Contrary to most Python distros, currently the sys.path on SWAN has the user’s .local/lib/python3.x/site-packages as a lower priority than the distribution one:
Thank you for the feedback. The situation is indeed as you describe. We had many issues with users that installed things (including jupyter and other libraries) on their CERNBox, and that was causing interferences with the LCG releases, to the point of not being able to start their sessions. If the LCG release comes first, at least we gain some control on that regard.
Said that, the next version of SWAN (based on JupyterLab), which will be out this year, will change the way software environments are set. Instead of having one environment per session, you will be able to pick one per SWAN project. That environment will come from an LCG release, an experiment stack (e.g. CMSSW) and (hopefully also) a conda environment. Moreover, we will probably make it more explicit how the user installs packages on top of an LCG release for a given project, and give priority to those over the LCG release.
Great to hear this! Given my previous posts, and the fact that the decisions taken will have an impact on how people expect to interact with a Python environment across the CERN estate, I’d be very happy to be involved at the design/prototyping stage if at all possible.
It seems to me that a per-project environment (or even multiple environments) makes a lot of sense. PEP582 (still in draft) seems like a reasonable way to go if pure Python packages are the objective, but when it comes to flexibility, a language agnostic package manager such as conda is a really interesting prospect.
Absolutely, we appreciate that! We will prepare a test instance before we roll this out in production, and we’ll make a call here in the forum for people interested in trying it out.
Absolutely, we appreciate that! We will prepare a test instance before we roll this out in production, and we’ll make a call here in the forum for people interested in trying it out.
thank you
Indeed, this is the very reason that user site-packages are a terrible idea, and should not be encouraged at all. From a SWAN perspective you have sufficient control of the environment to be able to workaround the problem, but in other (non SWAN) scenarios that luxury simply doesn’t exist / isn’t viable. In the community that I support, the message that user site-packages is bad for environment isolation starting to be heard, and our operational deployment tooling disables user site-packages entirely, but I still regularly receive support requests to which the answer is “please remove your user site-packages, and perhaps use a virtual environment instead”.
I suspect it would have been better from a SWAN perspective to simply enforce the PYTHONNOUSERSITE environment variable to disable user site-packages at Python startup, rather than having to maintain something that isn’t quite Python behaviour. I believe this is a genuinely viable and workable option even today; it would require a special location to be put on the PYTHONPATH and people to be told to pip install --prefix=$PROJECT_ROOT/env <package-name>. In fact, this flag can even be pre-configured in pip config to do this automatically. From a user perspective they could just type pip install <pacakge-name> to extend their environment.
One thing to note though - I don’t think you can reasonably prevent an environment which is broken (e.g. has invalid dependencies) from failing to start a kernel (the fail-fast principle). Rather, I think it would be better to focus on improving the experience in such a situation, for example, providing a good error message, and possibly even some commands to type or a button to help people fix the problem with their environment. If you control the environment to which pip installs stuff (e.g. a special directory in a project) then this is quite viable I think.

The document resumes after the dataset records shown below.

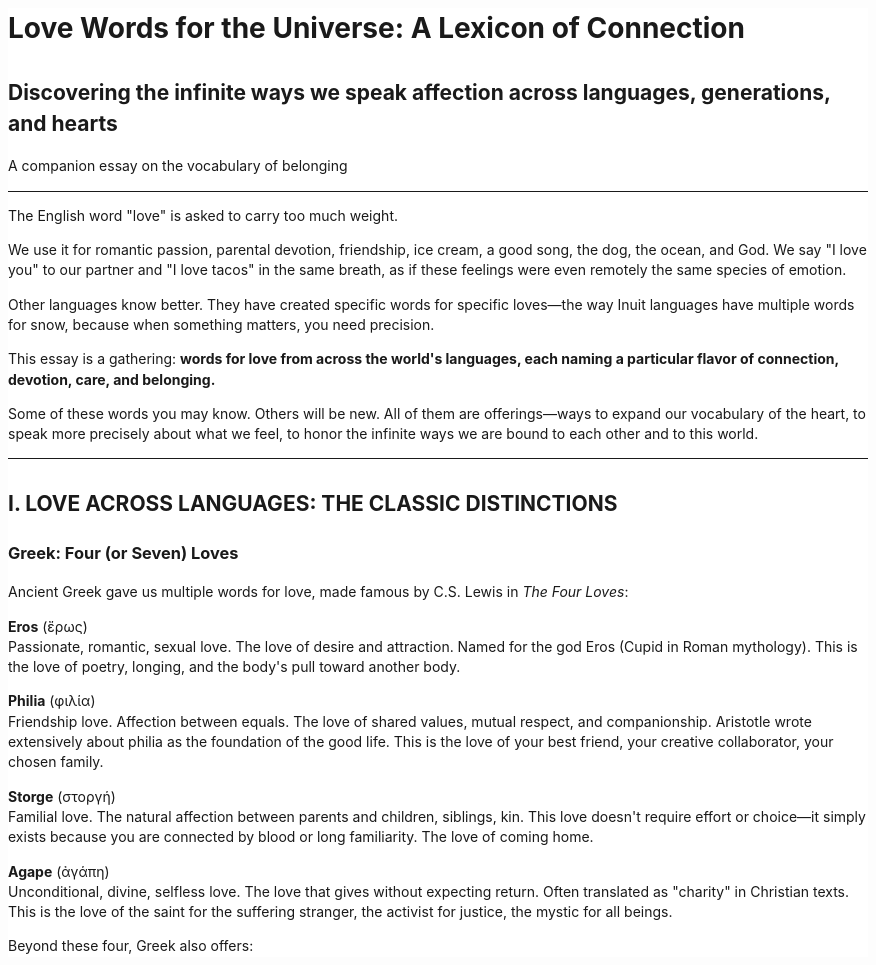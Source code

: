 # Love Words for the Universe: A Lexicon of Connection

## Discovering the infinite ways we speak affection across languages, generations, and hearts

A companion essay on the vocabulary of belonging

---

The English word "love" is asked to carry too much weight.

We use it for romantic passion, parental devotion, friendship, ice cream, a good song, the dog, the ocean, and God. We say "I love you" to our partner and "I love tacos" in the same breath, as if these feelings were even remotely the same species of emotion.

Other languages know better. They have created specific words for specific loves—the way Inuit languages have multiple words for snow, because when something matters, you need precision.

This essay is a gathering: **words for love from across the world's languages, each naming a particular flavor of connection, devotion, care, and belonging.**

Some of these words you may know. Others will be new. All of them are offerings—ways to expand our vocabulary of the heart, to speak more precisely about what we feel, to honor the infinite ways we are bound to each other and to this world.

---

## I. LOVE ACROSS LANGUAGES: THE CLASSIC DISTINCTIONS

### Greek: Four (or Seven) Loves

Ancient Greek gave us multiple words for love, made famous by C.S. Lewis in *The Four Loves*:

**Eros** (ἔρως)  
Passionate, romantic, sexual love. The love of desire and attraction. Named for the god Eros (Cupid in Roman mythology). This is the love of poetry, longing, and the body's pull toward another body.

**Philia** (φιλία)  
Friendship love. Affection between equals. The love of shared values, mutual respect, and companionship. Aristotle wrote extensively about philia as the foundation of the good life. This is the love of your best friend, your creative collaborator, your chosen family.

**Storge** (στοργή)  
Familial love. The natural affection between parents and children, siblings, kin. This love doesn't require effort or choice—it simply exists because you are connected by blood or long familiarity. The love of coming home.

**Agape** (ἀγάπη)  
Unconditional, divine, selfless love. The love that gives without expecting return. Often translated as "charity" in Christian texts. This is the love of the saint for the suffering stranger, the activist for justice, the mystic for all beings.

Beyond these four, Greek also offers:
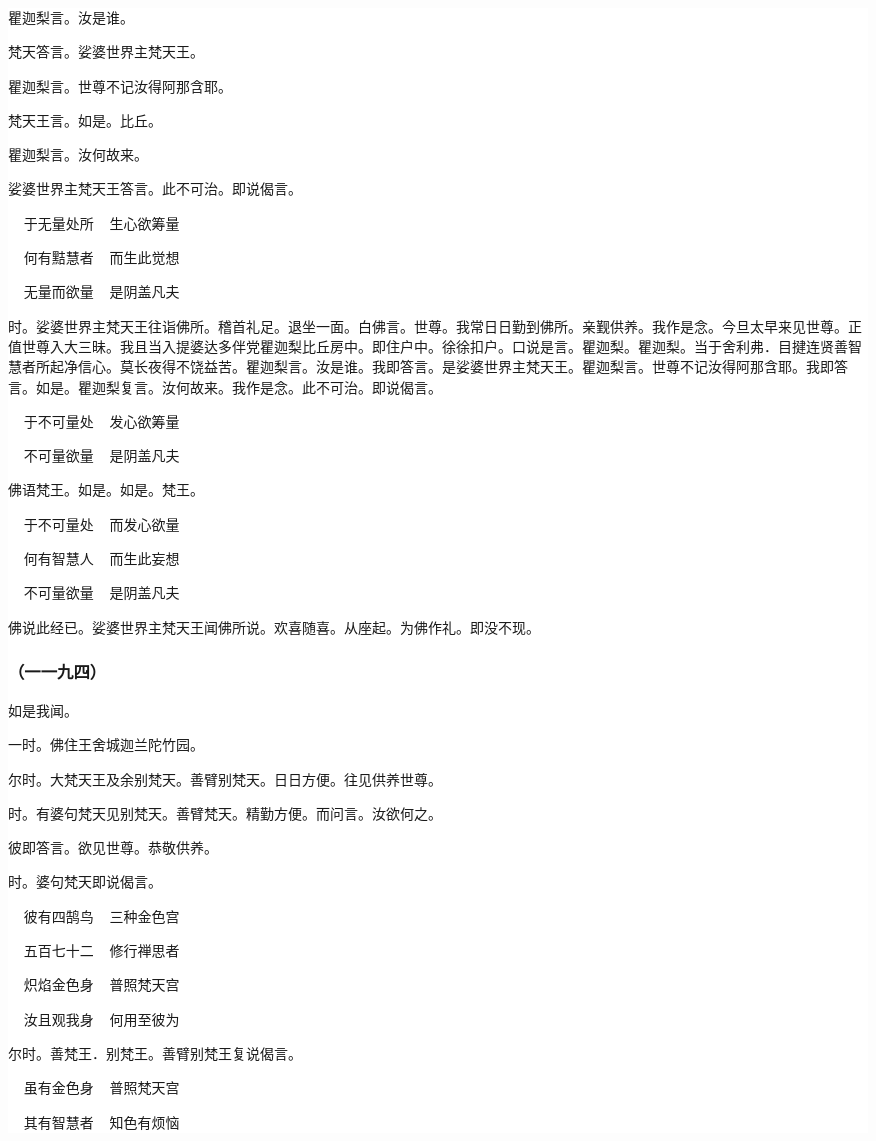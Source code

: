 瞿迦梨言。汝是谁。

梵天答言。娑婆世界主梵天王。

瞿迦梨言。世尊不记汝得阿那含耶。

梵天王言。如是。比丘。

瞿迦梨言。汝何故来。

娑婆世界主梵天王答言。此不可治。即说偈言。

&nbsp;&nbsp;&nbsp;&nbsp;于无量处所&nbsp;&nbsp;&nbsp;&nbsp;生心欲筹量

&nbsp;&nbsp;&nbsp;&nbsp;何有黠慧者&nbsp;&nbsp;&nbsp;&nbsp;而生此觉想

&nbsp;&nbsp;&nbsp;&nbsp;无量而欲量&nbsp;&nbsp;&nbsp;&nbsp;是阴盖凡夫

时。娑婆世界主梵天王往诣佛所。稽首礼足。退坐一面。白佛言。世尊。我常日日勤到佛所。亲觐供养。我作是念。今旦太早来见世尊。正值世尊入大三昧。我且当入提婆达多伴党瞿迦梨比丘房中。即住户中。徐徐扣户。口说是言。瞿迦梨。瞿迦梨。当于舍利弗．目揵连贤善智慧者所起净信心。莫长夜得不饶益苦。瞿迦梨言。汝是谁。我即答言。是娑婆世界主梵天王。瞿迦梨言。世尊不记汝得阿那含耶。我即答言。如是。瞿迦梨复言。汝何故来。我作是念。此不可治。即说偈言。

&nbsp;&nbsp;&nbsp;&nbsp;于不可量处&nbsp;&nbsp;&nbsp;&nbsp;发心欲筹量

&nbsp;&nbsp;&nbsp;&nbsp;不可量欲量&nbsp;&nbsp;&nbsp;&nbsp;是阴盖凡夫

佛语梵王。如是。如是。梵王。

&nbsp;&nbsp;&nbsp;&nbsp;于不可量处&nbsp;&nbsp;&nbsp;&nbsp;而发心欲量

&nbsp;&nbsp;&nbsp;&nbsp;何有智慧人&nbsp;&nbsp;&nbsp;&nbsp;而生此妄想

&nbsp;&nbsp;&nbsp;&nbsp;不可量欲量&nbsp;&nbsp;&nbsp;&nbsp;是阴盖凡夫

佛说此经已。娑婆世界主梵天王闻佛所说。欢喜随喜。从座起。为佛作礼。即没不现。

### （一一九四）

如是我闻。

一时。佛住王舍城迦兰陀竹园。

尔时。大梵天王及余别梵天。善臂别梵天。日日方便。往见供养世尊。

时。有婆句梵天见别梵天。善臂梵天。精勤方便。而问言。汝欲何之。

彼即答言。欲见世尊。恭敬供养。

时。婆句梵天即说偈言。

&nbsp;&nbsp;&nbsp;&nbsp;彼有四鹄鸟&nbsp;&nbsp;&nbsp;&nbsp;三种金色宫

&nbsp;&nbsp;&nbsp;&nbsp;五百七十二&nbsp;&nbsp;&nbsp;&nbsp;修行禅思者

&nbsp;&nbsp;&nbsp;&nbsp;炽焰金色身&nbsp;&nbsp;&nbsp;&nbsp;普照梵天宫

&nbsp;&nbsp;&nbsp;&nbsp;汝且观我身&nbsp;&nbsp;&nbsp;&nbsp;何用至彼为

尔时。善梵王．别梵王。善臂别梵王复说偈言。

&nbsp;&nbsp;&nbsp;&nbsp;虽有金色身&nbsp;&nbsp;&nbsp;&nbsp;普照梵天宫

&nbsp;&nbsp;&nbsp;&nbsp;其有智慧者&nbsp;&nbsp;&nbsp;&nbsp;知色有烦恼
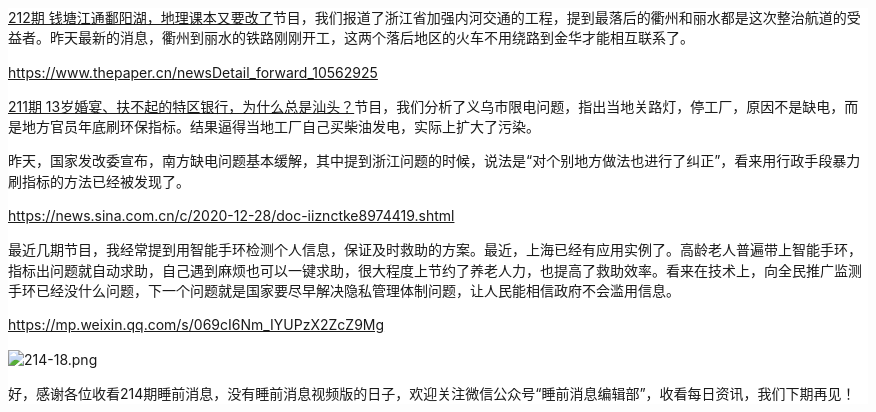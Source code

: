 [212期 钱塘江通鄱阳湖，地理课本又要改了](https://archive.bedtime.news/zh/main/201-300/212)节目，我们报道了浙江省加强内河交通的工程，提到最落后的衢州和丽水都是这次整治航道的受益者。昨天最新的消息，衢州到丽水的铁路刚刚开工，这两个落后地区的火车不用绕路到金华才能相互联系了。

https://www.thepaper.cn/newsDetail_forward_10562925

[211期 13岁婚宴、扶不起的特区银行，为什么总是汕头？](https://archive.bedtime.news/zh/main/201-300/211)节目，我们分析了义乌市限电问题，指出当地关路灯，停工厂，原因不是缺电，而是地方官员年底刷环保指标。结果逼得当地工厂自己买柴油发电，实际上扩大了污染。

昨天，国家发改委宣布，南方缺电问题基本缓解，其中提到浙江问题的时候，说法是“对个别地方做法也进行了纠正”，看来用行政手段暴力刷指标的方法已经被发现了。

https://news.sina.com.cn/c/2020-12-28/doc-iiznctke8974419.shtml

最近几期节目，我经常提到用智能手环检测个人信息，保证及时救助的方案。最近，上海已经有应用实例了。高龄老人普遍带上智能手环，指标出问题就自动求助，自己遇到麻烦也可以一键求助，很大程度上节约了养老人力，也提高了救助效率。看来在技术上，向全民推广监测手环已经没什么问题，下一个问题就是国家要尽早解决隐私管理体制问题，让人民能相信政府不会滥用信息。

https://mp.weixin.qq.com/s/069cI6Nm_IYUPzX2ZcZ9Mg

![214-18.png](https://img.bedtime.news/2023/09/06/64f7fbef19a84.png)

好，感谢各位收看214期睡前消息，没有睡前消息视频版的日子，欢迎关注微信公众号“睡前消息编辑部”，收看每日资讯，我们下期再见！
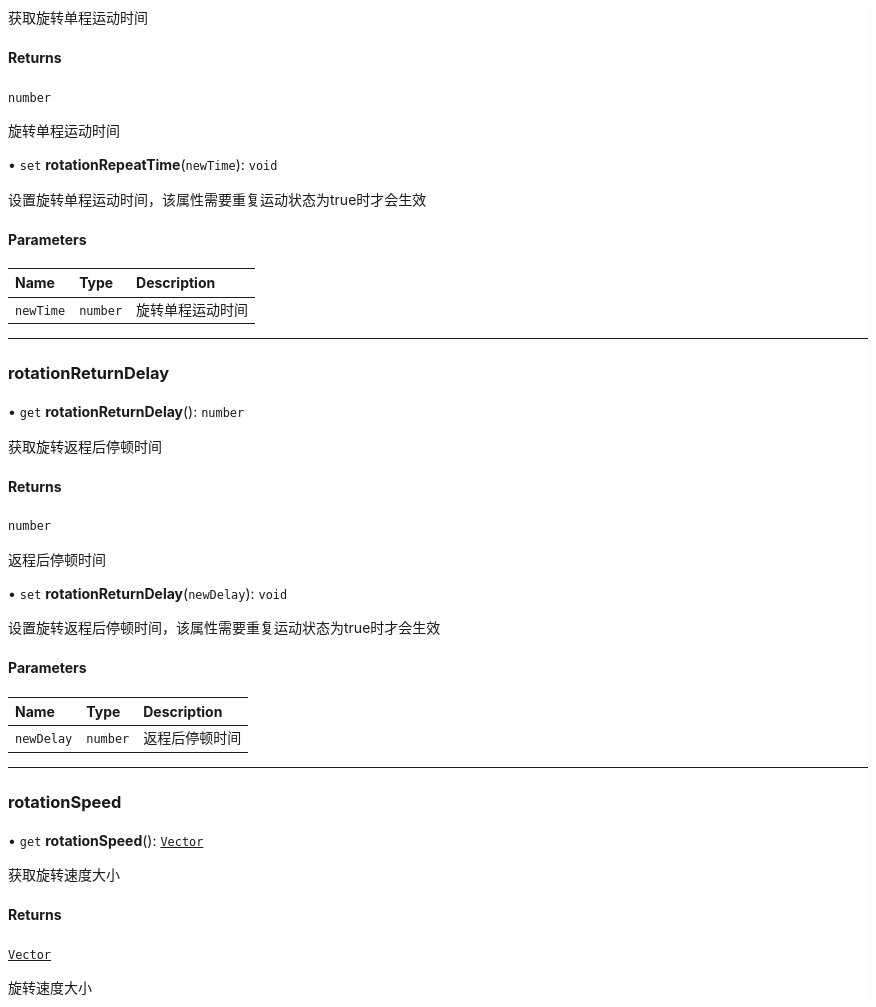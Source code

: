 获取旋转单程运动时间

#### Returns

`number`

旋转单程运动时间

• `set` **rotationRepeatTime**(`newTime`): `void`

设置旋转单程运动时间，该属性需要重复运动状态为true时才会生效

#### Parameters

| Name | Type | Description |
| :------ | :------ | :------ |
| `newTime` | `number` | 旋转单程运动时间 |


___

### rotationReturnDelay <Score text="rotationReturnDelay" /> 

• `get` **rotationReturnDelay**(): `number`

获取旋转返程后停顿时间

#### Returns

`number`

返程后停顿时间

• `set` **rotationReturnDelay**(`newDelay`): `void`

设置旋转返程后停顿时间，该属性需要重复运动状态为true时才会生效

#### Parameters

| Name | Type | Description |
| :------ | :------ | :------ |
| `newDelay` | `number` | 返程后停顿时间 |


___

### rotationSpeed <Score text="rotationSpeed" /> 

• `get` **rotationSpeed**(): [`Vector`](Type.Vector.md)

获取旋转速度大小

#### Returns

[`Vector`](Type.Vector.md)

旋转速度大小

Indeed since we are targeting environments per project for the next version of SWAN, we can make use of what you propose and not rely anymore on .local. Anyway, installing packages on top of LCG releases can be quite messy, independently of where you install them. If you install a new package A that updates package B, and B is also provided by the LCG release in an older version, you can have troubles with an LCG package C that relies on that old version of B depending on how you set your environment.
However, we would still like to keep that option since it can be useful to extend LCG releases in some (controlled) cases, but it’s kind of at your own risk. At least, since it will only affect one project, it won’t do any harm to your session (as it can happen now).
On the other hand, these LCG extension issues are also the reason why we would like to provide project environments based just on conda, so that users have a more controlled option to use packages not present in the LCG releases.